Globally, the playbook is even clearer. Microsoft didn't become a cloud powerhouse by meditating on its core values. It bought its way with deals like LinkedIn and GitHub. Disney didn't rely on Mickey Mouse alone. It acquired Marvel Studios, Lucasfilm and 21st Century Fox to build a content empire. Global giants don't wait to become great. They acquire greatness, then optimise it.
India Inc has traditionally approached acquisitions the way we approach buffet dinners: cautiously, with a small plate, and a lingering suspicion that something might go wrong. The result has been a series of tentative, often defensive, deals rather than bold, strategic bets.
Which is why moves like Sun's acquisition of Organon matter. They signal a shift from opportunistic buying to deliberate empire-building. And if India Inc is serious about becoming truly global, it needs to turn this into a habit, not a headline.

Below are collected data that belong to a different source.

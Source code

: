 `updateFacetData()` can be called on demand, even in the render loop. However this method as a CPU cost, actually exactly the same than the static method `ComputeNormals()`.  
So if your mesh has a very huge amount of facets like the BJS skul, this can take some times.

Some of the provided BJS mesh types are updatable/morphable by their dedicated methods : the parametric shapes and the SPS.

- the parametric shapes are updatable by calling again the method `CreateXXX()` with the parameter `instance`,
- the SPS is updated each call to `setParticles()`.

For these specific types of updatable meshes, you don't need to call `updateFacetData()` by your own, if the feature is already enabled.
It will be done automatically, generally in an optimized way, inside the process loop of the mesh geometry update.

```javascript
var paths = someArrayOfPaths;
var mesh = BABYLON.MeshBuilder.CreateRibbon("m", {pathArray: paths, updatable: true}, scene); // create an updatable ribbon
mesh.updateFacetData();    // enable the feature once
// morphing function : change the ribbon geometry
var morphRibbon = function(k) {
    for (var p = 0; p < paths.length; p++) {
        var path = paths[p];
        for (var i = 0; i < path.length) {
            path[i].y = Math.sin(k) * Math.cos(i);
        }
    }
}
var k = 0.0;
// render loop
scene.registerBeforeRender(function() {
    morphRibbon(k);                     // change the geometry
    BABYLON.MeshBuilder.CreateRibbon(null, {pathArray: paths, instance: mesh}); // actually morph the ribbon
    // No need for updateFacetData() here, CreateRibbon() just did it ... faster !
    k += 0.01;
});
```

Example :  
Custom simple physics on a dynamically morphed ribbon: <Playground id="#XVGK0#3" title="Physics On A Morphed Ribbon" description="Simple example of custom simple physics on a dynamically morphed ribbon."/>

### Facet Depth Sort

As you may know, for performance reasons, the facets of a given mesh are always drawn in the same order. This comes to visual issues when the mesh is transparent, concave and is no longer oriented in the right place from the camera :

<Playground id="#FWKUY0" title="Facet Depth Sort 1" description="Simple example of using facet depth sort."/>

India Inc has had its share of post-acquisition indigestion. Cultural mismatches, integration failures, overpayment, and occasional discovery that the 'strategic asset' came with strategic liabilities. Buying a global company is easy. Running it without breaking it is the real test. So, what separates successful acquirers from enthusiastic collectors?
Clarity of intent Best acquisitions are driven by a clear strategic gap - technology, market access, brand or capability. When Facebook acquired Instagram and WhatsApp, it was securing its future in a mobile-first world.
Respect for what you've bought A success factor of the Tata-JLR story was restraint. Tata didn't rush in to 'Indianise' a British luxury brand. It provided capital, stability and patience - three things more valuable than synergy presentations.
Integration discipline Systems need to talk to each other. Cultures need to coexist without passive-aggressive communication. Leadership needs to align on what success looks like. None of this is glamorous, which is precisely why it's often neglected.
Financial courage + discipline Global acquisitions require boldness, not recklessness. Overpaying for an asset in the name of ambition is a time-honoured tradition across markets. The difference between vision and vanity is usually visible in the balance sheet 2 yrs later.
Long-term mindset Acquisitions are beyond QSQT (quarter-se-quarter-tak). They're decade-long commitments. Benefits - market share, brand equity, capability - compound over time. So do the mistakes.
For India Inc, the opportunity is enormous. The global economy is wobbling through yet another 'strategic reset', with companies in developed markets busy shedding non-core assets, and discovering joys of slower growth. For those willing to act, this is a buyer's market in formal attire. Indian companies, armed with cost discipline, operational efficiency and balance sheets that have recently discovered protein, are perfectly placed to step in.
This isn't just about corporate ambition. It's also about national positioning. Countries that produce MNCs shape global markets, influence supply chains, set standards, rewrite rules. If India wants to be more than a large domestic market, it needs companies that think - and act - globally.
Which brings us back to Sun Pharma. Deals like these are not just transactions but also signals that Indian companies are willing to step onto a larger stage, take on greater complexity, and accept that global leadership comes with global headaches.
One bold acquisition is a story. A series of them, executed well, becomes a strategy.